The fourth condition of happiness is free, amicable intercourse with all the different people in the world. And again, the higher the rank attained by men of the world the more are they deprived of this chief condition of happiness: the higher, the narrower and the more restricted is the group of people with whom it is possible for them to associate and the lower in mental and moral development are the few people who form the enchanted circle from which there is no escape. For a peasant and his wife intercourse is open with the whole world of mankind, and if one million people do not wish to have intercourse with him he still has eighty millions of people such as himself, labouring people with whom, from Archangel to Astrakhan, without waiting for visits or introductions, he can at once enter into the closest brotherly relations. For an official with his wife there are hundreds of people on the same level as himself, but those above him do not receive him and those below him are all separated from him. For a rich man of the world and his wife a few dozen worldly families are accessible, all the rest are cut off from him. For a Minister of State, or a millionaire, and his family, there are a single dozen similarly important or wealthy people. For Emperors and Kings the circle is yet more restricted. Is not this a form of imprisonment in which the prisoner can only have intercourse with two or three warders?

Finally, a fifth condition of happiness is a healthy and painless death. And again, the higher people stand on the social ladder the more are they deprived of this condition of happiness. Take for example a moderately rich man and his wife and an average peasant and his wife: notwithstanding all the hunger and excessive toil which, not by his fault but by the cruelty of man, a peasant has to bear, you will see that the lower the healthier and the higher the sicklier are men and women.

Count over in your memory the rich men and their wives you have known or now know, and you will notice that most of them are ill. Among them a healthy man, who is not undergoing treatment continually or periodically summer after summer, is as much an exception as is a sick man among the peasantry. All these fortunate people without exception, begin with onanism (which has become in their class a natural condition of development), they all have bad teeth, are all grey or bald at an age when a workman is just reaching his full strength.

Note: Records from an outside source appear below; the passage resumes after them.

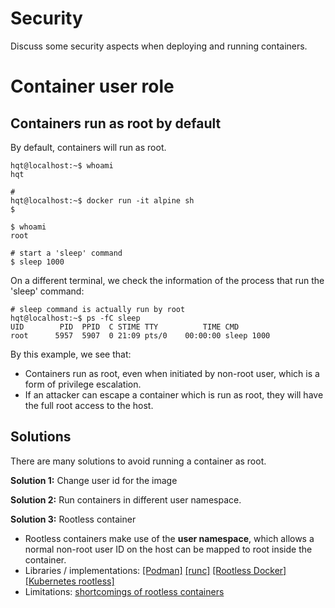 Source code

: # Security

Discuss some security aspects when deploying and running containers.

# Container user role

## Containers run as root by default
By default, containers will run as root.

```
hqt@localhost:~$ whoami
hqt

# 
hqt@localhost:~$ docker run -it alpine sh
$

$ whoami
root

# start a 'sleep' command
$ sleep 1000
```

On a different terminal, we check the information of the process that run the 'sleep' command:

```console
# sleep command is actually run by root
hqt@localhost:~$ ps -fC sleep
UID        PID  PPID  C STIME TTY          TIME CMD
root      5957  5907  0 21:09 pts/0    00:00:00 sleep 1000
```

By this example, we see that:
- Containers run as root, even when initiated by non-root user, which is a form of privilege escalation.
- If an attacker can escape a container which is run as root, they will have the full root access to the host.

## Solutions
There are many solutions to avoid running a container as root.

**Solution 1:** Change user id for the image

**Solution 2:** Run containers in different user namespace.

**Solution 3:** Rootless container
- Rootless containers make use of the **user namespace**, which allows a normal non-root user ID on the host can be mapped to root inside the container.
- Libraries / implementations: [[Podman]](https://podman.io/) [[runc]](http://runc.io/) [[Rootless Docker]](https://medium.com/@tonistiigi/experimenting-with-rootless-docker-416c9ad8c0d6) [[Kubernetes rootless]](https://github.com/rootless-containers/usernetes)
- Limitations: [shortcomings of rootless containers](https://opensource.com/article/19/5/shortcomings-rootless-containers)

They are nearly all subject to nervous, digestive, and sexual illnesses from gluttony, drunkenness, debauchery, and doctoring, and those who do not die young spend half their life in being doctored and taking injections of morphia, or are shrivelled cripples unfitted to live by their own exertions and capable of existing only like parasites or like those ants who are fed by slave-ants. Consider their deaths: this one shot himself; that one rotted with syphilis; another old man died from the effects of a stimulant, while another died young from a flogging to which he submitted in his desire for sex-stimulation; one was eaten alive by lice, another by worms; one drank himself to death, another died of over-eating; one from morphia, and another as the result of an abortion. They perish one after another for the sake of the world's teaching. And the crowd throngs after them and seeks, like martyrs, for suffering and destruction.

One life after another is flung under the chariot-wheels of that god: the chariot passes on tearing them to pieces, and more and more victims, with groans, cries, and curses, fall beneath it!